Green Garnet

Tsavolites – The Bright Green Jewels of the Garnet Group

Tsavolites are among the most valuable gemstones in the garnet group. Their extraordinary combination of intense colour, impressive brilliance and high hardness makes them particularly sought-after. 

Thanks to their purity and colour intensity, tsavolites are especially appealing to the human sense of beauty. These properties predestine them for use in unique jewellery creations - whether as magnificent individual stones or as calibrated gemstones in exclusive series. 

The bright, intense green colour of tsavolite is due to its low trace element content of vanadium and chromium. These fine, bright green gemstones are very popular with designers, jewellers and goldsmiths worldwide. 

The economically significant deposits of tsavolites were first discovered in Tanzania in the mid-1960s by the Scottish geologist Campbell Bridges. These sites are part of the so-called ‘Mozambique Belt’, a large rock belt that runs through several countries in East Africa. Years later, Bridges also discovered tsavolite deposits on the Kenyan side of this rock belt - very close to the well-known Tsavo National Park, to which the gemstone variety owes its name. To date, Kenya and Tanzania are the only countries in which tsavolites are mined on an economically relevant scale.

Alongside demantoids and mandarin garnets, tsavolites are among the most valuable and rarest garnets. As the crystals are often only very small, the supply of rough crystals from which faceted stones of over one carat can be cut is very limited. 

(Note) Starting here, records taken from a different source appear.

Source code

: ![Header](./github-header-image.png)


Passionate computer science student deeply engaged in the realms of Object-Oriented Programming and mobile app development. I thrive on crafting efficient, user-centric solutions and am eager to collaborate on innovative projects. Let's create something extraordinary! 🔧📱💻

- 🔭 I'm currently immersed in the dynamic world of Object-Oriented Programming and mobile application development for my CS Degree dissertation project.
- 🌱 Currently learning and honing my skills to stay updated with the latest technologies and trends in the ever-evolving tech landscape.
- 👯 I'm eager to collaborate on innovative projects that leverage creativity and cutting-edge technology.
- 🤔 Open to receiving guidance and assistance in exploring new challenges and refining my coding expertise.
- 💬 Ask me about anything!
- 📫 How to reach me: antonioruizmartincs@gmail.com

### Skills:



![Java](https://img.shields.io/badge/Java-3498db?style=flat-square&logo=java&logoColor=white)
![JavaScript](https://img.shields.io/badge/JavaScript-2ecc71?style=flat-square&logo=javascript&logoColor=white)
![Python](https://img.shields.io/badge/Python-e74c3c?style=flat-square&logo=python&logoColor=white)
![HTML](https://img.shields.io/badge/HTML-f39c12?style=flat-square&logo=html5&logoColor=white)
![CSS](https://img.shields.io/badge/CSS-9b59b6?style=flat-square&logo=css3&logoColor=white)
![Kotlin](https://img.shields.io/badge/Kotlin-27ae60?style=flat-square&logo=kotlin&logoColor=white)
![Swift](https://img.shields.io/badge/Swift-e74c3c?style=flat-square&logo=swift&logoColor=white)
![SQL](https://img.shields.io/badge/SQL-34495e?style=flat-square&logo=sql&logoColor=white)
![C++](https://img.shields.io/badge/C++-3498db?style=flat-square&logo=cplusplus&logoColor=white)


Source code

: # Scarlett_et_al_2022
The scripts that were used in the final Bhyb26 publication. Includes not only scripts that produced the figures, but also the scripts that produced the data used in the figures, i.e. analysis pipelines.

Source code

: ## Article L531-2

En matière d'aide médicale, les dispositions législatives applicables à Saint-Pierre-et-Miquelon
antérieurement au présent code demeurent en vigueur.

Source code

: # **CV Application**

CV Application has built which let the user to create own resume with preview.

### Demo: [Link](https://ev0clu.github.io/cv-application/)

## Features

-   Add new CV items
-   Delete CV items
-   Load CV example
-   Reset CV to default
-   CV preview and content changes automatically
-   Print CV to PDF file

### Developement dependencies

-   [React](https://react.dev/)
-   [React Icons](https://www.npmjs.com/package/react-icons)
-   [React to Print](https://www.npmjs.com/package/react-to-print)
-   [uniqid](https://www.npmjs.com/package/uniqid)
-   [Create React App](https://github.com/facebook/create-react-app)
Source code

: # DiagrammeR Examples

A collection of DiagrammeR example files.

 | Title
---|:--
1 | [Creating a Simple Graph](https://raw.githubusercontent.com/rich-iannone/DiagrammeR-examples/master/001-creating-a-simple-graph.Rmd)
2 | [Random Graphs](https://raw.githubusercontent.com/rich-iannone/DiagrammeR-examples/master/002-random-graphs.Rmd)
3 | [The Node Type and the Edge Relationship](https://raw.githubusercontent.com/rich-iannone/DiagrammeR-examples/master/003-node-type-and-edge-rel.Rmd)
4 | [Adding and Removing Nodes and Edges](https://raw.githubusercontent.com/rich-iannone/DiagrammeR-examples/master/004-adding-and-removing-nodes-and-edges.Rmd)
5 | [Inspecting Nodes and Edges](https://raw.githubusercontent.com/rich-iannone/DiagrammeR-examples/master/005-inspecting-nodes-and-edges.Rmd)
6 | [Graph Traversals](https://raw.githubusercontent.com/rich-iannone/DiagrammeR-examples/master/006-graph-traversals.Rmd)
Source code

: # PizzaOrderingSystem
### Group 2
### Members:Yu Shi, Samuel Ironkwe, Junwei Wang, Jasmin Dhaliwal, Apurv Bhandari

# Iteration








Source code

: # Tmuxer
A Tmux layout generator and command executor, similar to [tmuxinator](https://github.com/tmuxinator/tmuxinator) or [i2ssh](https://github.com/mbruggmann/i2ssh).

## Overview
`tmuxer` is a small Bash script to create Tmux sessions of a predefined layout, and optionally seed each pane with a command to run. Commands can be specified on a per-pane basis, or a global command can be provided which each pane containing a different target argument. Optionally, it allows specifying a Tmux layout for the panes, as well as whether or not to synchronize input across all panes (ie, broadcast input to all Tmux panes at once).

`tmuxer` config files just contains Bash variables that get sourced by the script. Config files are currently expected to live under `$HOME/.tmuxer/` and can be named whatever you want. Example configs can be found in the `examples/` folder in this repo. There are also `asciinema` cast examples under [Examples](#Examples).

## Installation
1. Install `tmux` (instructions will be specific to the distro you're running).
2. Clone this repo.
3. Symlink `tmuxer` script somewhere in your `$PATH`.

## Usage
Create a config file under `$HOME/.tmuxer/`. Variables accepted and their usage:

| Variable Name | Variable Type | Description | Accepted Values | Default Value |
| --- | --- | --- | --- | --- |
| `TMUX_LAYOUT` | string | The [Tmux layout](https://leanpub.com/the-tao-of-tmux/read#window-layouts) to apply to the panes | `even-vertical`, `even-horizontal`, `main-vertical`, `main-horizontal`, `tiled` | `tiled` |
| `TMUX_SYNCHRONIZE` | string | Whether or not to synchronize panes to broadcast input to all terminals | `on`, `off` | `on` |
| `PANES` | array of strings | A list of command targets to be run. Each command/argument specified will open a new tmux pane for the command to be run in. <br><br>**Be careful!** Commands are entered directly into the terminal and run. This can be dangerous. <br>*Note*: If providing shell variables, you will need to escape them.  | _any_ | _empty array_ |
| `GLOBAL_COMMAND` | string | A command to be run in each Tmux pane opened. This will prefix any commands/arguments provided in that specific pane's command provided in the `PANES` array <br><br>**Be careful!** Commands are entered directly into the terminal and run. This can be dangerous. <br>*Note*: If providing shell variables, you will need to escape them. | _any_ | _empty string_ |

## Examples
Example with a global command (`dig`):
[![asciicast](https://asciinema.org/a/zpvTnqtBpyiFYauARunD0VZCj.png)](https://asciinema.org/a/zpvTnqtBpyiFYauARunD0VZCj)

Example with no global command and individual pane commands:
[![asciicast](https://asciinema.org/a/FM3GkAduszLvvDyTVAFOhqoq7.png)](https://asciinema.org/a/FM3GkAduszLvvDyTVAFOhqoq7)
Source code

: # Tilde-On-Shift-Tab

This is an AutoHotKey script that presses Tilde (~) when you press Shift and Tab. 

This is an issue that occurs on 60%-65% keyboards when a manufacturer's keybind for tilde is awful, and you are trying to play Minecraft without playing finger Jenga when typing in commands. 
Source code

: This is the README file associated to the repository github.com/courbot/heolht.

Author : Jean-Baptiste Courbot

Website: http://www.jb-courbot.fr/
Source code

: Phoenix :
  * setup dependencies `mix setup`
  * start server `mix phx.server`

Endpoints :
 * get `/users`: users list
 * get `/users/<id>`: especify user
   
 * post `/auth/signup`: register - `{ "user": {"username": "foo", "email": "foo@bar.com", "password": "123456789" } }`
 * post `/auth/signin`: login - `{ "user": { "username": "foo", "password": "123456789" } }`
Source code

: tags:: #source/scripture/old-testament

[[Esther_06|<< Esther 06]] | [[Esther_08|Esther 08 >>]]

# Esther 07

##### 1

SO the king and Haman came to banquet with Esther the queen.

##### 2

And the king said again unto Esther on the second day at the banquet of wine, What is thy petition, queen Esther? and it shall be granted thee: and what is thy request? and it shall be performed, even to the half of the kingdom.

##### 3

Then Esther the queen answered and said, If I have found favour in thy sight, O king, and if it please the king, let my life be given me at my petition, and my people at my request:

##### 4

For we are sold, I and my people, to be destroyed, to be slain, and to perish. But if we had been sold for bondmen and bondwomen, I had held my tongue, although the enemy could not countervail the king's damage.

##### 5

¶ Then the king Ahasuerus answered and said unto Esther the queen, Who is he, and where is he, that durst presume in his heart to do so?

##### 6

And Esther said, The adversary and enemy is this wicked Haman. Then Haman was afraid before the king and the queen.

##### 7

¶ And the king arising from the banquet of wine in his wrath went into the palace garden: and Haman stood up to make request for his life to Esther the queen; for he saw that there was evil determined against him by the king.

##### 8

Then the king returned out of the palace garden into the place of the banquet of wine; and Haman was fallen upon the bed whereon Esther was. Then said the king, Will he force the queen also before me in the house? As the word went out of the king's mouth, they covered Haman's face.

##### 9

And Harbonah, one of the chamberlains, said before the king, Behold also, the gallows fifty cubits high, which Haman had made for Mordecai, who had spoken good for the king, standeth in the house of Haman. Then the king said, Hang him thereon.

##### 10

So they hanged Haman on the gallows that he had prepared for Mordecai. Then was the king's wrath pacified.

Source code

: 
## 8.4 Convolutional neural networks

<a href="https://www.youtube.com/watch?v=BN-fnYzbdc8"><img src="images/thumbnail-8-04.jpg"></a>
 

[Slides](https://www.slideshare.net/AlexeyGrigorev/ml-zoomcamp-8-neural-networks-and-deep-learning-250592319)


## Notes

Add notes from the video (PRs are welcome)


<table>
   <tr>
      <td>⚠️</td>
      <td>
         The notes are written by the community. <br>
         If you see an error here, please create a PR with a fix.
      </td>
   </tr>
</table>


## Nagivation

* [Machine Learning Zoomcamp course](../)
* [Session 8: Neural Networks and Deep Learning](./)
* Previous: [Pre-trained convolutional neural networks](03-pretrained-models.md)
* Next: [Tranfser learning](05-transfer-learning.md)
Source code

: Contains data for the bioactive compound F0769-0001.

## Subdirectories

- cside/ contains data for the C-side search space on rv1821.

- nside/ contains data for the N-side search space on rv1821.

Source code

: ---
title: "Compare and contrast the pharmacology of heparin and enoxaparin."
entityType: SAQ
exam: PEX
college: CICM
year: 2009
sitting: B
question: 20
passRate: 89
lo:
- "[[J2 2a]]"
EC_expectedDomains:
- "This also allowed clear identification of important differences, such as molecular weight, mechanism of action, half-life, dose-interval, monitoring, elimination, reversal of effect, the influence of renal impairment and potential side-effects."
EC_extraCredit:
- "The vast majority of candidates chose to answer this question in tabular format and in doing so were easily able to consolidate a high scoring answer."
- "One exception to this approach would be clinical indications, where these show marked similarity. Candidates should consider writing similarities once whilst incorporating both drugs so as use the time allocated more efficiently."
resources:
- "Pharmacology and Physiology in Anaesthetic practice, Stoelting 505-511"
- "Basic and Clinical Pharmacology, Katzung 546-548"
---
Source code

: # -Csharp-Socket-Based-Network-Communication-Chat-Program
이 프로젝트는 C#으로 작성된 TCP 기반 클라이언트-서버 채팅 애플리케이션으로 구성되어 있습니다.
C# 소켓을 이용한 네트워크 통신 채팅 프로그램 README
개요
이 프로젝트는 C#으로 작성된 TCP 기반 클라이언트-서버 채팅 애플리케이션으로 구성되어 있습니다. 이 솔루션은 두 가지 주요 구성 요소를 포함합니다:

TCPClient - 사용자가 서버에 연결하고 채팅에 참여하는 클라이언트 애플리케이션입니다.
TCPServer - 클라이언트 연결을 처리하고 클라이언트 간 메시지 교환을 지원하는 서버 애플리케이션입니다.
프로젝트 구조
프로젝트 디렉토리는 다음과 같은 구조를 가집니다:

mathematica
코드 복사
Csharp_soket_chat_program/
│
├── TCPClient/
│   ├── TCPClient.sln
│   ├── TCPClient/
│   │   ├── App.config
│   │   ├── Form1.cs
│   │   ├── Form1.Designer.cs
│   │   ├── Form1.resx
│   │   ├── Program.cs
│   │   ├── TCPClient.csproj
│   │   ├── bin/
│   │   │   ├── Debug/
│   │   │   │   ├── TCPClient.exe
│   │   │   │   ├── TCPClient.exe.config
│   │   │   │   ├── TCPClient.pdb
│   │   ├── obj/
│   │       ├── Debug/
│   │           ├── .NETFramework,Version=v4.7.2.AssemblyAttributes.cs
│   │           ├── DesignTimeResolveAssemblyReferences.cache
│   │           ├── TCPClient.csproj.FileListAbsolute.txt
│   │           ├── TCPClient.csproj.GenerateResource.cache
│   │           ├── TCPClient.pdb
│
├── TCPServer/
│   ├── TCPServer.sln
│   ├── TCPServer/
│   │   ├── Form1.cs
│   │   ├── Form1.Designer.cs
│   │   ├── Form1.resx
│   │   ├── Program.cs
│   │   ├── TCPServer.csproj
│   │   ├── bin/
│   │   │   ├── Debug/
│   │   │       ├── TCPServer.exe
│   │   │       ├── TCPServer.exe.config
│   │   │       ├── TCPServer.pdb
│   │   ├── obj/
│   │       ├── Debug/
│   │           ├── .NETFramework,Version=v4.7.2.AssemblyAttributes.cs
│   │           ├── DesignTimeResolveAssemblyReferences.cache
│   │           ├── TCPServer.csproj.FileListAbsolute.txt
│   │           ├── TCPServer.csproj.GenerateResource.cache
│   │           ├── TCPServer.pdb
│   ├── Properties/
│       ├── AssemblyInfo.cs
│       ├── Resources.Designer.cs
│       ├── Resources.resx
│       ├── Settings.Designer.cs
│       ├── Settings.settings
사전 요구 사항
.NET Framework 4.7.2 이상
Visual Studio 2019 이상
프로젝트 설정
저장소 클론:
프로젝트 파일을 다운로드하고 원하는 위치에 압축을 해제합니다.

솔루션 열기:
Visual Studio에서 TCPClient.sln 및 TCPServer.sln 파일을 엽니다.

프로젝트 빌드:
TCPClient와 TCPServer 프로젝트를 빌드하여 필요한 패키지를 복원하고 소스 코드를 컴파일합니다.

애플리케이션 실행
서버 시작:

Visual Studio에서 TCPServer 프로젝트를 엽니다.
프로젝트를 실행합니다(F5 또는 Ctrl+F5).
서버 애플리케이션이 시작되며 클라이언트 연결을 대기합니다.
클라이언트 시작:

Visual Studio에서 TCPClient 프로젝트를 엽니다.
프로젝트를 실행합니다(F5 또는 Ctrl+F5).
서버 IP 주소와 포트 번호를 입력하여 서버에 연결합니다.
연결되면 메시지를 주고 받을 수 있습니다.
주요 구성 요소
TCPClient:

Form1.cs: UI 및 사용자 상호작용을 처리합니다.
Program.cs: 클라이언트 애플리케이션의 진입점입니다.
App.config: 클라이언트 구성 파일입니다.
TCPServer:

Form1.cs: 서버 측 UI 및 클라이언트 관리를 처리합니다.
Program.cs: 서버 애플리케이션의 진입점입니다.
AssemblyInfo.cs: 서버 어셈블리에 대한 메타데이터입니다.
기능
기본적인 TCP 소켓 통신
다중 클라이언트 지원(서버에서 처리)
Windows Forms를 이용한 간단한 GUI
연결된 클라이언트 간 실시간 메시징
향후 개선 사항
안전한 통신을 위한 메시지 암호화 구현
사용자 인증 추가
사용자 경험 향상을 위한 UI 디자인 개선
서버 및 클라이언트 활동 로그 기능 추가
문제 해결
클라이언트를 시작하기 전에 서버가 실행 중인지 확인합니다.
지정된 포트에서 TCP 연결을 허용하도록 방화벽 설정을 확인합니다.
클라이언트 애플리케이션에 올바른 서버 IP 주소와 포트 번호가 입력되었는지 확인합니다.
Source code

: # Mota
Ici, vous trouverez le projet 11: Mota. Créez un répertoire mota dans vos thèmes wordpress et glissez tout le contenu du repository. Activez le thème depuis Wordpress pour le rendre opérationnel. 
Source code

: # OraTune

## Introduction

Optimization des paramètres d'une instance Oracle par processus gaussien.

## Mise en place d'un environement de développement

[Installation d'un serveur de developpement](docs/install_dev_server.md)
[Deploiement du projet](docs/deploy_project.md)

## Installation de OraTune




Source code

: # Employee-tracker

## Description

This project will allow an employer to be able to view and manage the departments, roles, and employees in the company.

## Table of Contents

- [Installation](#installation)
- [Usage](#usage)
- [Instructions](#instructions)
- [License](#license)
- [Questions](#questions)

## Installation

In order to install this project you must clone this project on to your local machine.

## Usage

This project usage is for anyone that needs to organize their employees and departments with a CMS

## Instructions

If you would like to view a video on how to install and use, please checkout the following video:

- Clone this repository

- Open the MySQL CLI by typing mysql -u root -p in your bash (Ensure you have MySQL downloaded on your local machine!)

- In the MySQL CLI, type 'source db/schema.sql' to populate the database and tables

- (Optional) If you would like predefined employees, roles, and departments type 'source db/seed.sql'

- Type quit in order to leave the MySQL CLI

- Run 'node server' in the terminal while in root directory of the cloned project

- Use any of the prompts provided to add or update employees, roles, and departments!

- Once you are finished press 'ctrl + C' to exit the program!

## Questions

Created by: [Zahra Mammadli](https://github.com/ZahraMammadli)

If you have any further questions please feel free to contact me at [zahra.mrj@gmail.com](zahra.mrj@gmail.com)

The trade names ‘tsavolite’ and ‘tsavorite’ are synonymous, i.e. they refer to the same gemstone. The name ‘tsavorite’ was introduced in the mid-1970s by the renowned jewellery company Tiffany & Co. to publicise this fascinating new gemstone discovery. Since then, the terms ‘tsavorite’ and ‘tsavolite’ have become established in the English-speaking world and are both recognised by CIBJO. In German, the corresponding terms are ‘Tsavolith’ (corresponding to the Greek term lithos = stone) and ‘Tsavorit’.